No lançamento de Vamos desenhar palavras escritas?, na Livraria Miúda, em São Paulo, Sofia Mariutti e a filha, Mira, que ofereceu os primeiros lampejos para a criação do livro-poema
Bate-papo com a poeta Sofia Mariutti
Vamos desenhar palavras escritas? surgiu do convívio com sua primeira filha. Como foi essa documentação inicial para o livro? Você anotava o que ela dizia no dia a dia, ou criava livremente inspirada nas observações dela?
Sofia Mariutti: Sim, foi totalmente inspirado na Mira e nos seus anos de aquisição da linguagem. Ela acaba de fazer cinco anos, e comecei a escrever o poema que deu origem ao livro quando ela tinha um ano e pouquinho, ou seja, uns quatro anos atrás.
Antes mesmo de ela juntar duas palavras, registrei aquilo que considerei ser sua primeira metáfora – quando ela olhou para uma cobra de brinquedo, desmembrada em pequenas falanges, e disse “trem”. Nunca vou saber se foi uma substituição intencional, um jogo, ou se ela ainda estava entendendo a diferença entre os dois objetos, mas guardei aquele acaso, assim como muitos outros que vieram depois.
O poema do livro nasceu como uma lista exaustiva e infinita, que até recitei em alguns aniversários dela, para celebrar.
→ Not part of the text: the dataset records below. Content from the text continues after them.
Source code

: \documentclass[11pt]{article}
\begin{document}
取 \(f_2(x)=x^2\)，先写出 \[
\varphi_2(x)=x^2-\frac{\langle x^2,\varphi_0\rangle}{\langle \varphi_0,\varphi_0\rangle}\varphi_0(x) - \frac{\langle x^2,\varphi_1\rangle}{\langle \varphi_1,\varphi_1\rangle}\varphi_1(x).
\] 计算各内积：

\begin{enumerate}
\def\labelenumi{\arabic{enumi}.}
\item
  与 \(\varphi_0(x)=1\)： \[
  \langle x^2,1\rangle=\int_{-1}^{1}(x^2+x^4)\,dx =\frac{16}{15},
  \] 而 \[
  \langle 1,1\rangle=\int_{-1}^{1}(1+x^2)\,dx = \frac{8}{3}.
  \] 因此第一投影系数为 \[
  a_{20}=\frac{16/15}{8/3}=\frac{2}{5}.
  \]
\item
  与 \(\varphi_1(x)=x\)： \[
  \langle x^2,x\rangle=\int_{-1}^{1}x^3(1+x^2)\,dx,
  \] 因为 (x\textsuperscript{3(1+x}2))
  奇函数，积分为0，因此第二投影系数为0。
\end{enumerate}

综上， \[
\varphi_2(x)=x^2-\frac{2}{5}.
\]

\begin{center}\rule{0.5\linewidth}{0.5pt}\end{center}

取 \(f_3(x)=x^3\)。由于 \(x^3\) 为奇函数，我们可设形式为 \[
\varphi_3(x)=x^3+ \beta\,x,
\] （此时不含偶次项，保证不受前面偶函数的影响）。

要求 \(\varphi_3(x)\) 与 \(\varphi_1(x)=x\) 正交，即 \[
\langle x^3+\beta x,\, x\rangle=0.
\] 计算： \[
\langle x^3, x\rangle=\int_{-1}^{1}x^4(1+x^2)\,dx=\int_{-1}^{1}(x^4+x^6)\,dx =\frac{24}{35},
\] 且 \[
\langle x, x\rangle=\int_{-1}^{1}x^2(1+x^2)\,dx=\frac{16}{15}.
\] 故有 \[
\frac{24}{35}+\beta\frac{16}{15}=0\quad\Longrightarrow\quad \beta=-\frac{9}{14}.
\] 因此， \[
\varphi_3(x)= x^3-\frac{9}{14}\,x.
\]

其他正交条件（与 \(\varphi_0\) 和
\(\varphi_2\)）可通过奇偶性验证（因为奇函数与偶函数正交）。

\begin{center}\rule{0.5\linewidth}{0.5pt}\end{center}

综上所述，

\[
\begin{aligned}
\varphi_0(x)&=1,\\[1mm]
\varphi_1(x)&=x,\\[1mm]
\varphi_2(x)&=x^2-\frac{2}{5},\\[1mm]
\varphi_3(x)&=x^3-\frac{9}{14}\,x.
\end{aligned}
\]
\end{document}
Depois comecei a trabalhar em mais detalhe as frases e as ligações entre elas. Mostrei o poema para a [poeta e editora] Alice Sant’Anna e dela veio a ideia do livro. A [editora] Mell Brites abraçou a ideia, e aí sentei com ela e o Antonio Castro, que se tornou o editor do livro, para trabalhar o poema pensando em um livro ilustrado. Foi nesse momento que eles deram a ideia do título do livro. Era um dos versos. Achei lindo, adoro a ideia de que “escrever” seja “desenhar palavras escritas”.
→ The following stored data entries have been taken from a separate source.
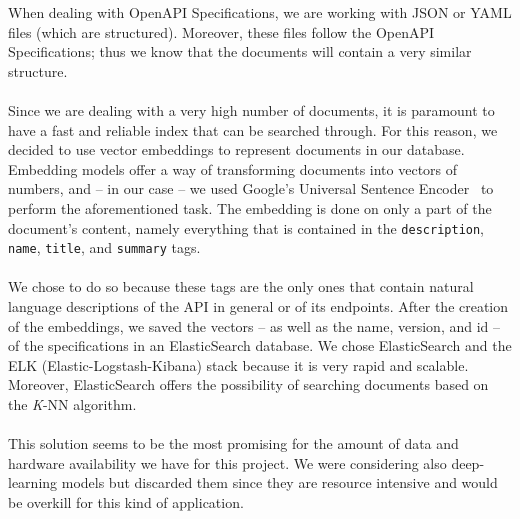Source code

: When dealing with OpenAPI Specifications, we are working with JSON or YAML files (which are structured).
Moreover, these files follow the OpenAPI Specifications; thus we know that the documents will contain a very similar structure. \\ \\
Since we are dealing with a very high number of documents, it is paramount to have a fast and reliable index that can be searched through.
For this reason, we decided to use vector embeddings to represent documents in our database.
Embedding models offer a way of transforming documents into vectors of numbers, and -- in our case -- we used Google's Universal Sentence Encoder~\cite{cer2018universal} to perform the aforementioned task.
The embedding is done on only a part of the document's content, namely everything that is contained in the \verb|description|, \verb|name|, \verb|title|, and \verb|summary| tags. \\ \\
We chose to do so because these tags are the only ones that contain natural language descriptions of the API in general or of its endpoints.
After the creation of the embeddings, we saved the vectors -- as well as the name, version, and id -- of the specifications in an ElasticSearch database.
We chose ElasticSearch and the ELK (Elastic-Logstash-Kibana) stack because it is very rapid and scalable.
Moreover, ElasticSearch offers the possibility of searching documents based on the \textit{K}-NN algorithm. \\ \\
This solution seems to be the most promising for the amount of data and hardware availability we have for this project.
We were considering also deep-learning models but discarded them since they are resource intensive and would be overkill for this kind of application.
Depois disso, ainda cortei muitas frases, mudei um pouco outras, mexi e remexi na ordem. É um poema vivo, que deve entrar também no meu próximo livro de poemas, e segue sendo mexido.
[Quem quiser saber mais sobre a criação deste livro, a autora escreveu sobre no texto Vamos desenhar palavras escritas?, publicado na "Caraminholas", seção do Blog da Letrinhas]
As cores e colagens de Yara Kono acrescentam camadas de interpretação ao texto, em uma linguagem imagética que privilegia a infância
Como foi a relação dela com o processo de criação do livro, e como ela se relaciona com ele, agora pronto?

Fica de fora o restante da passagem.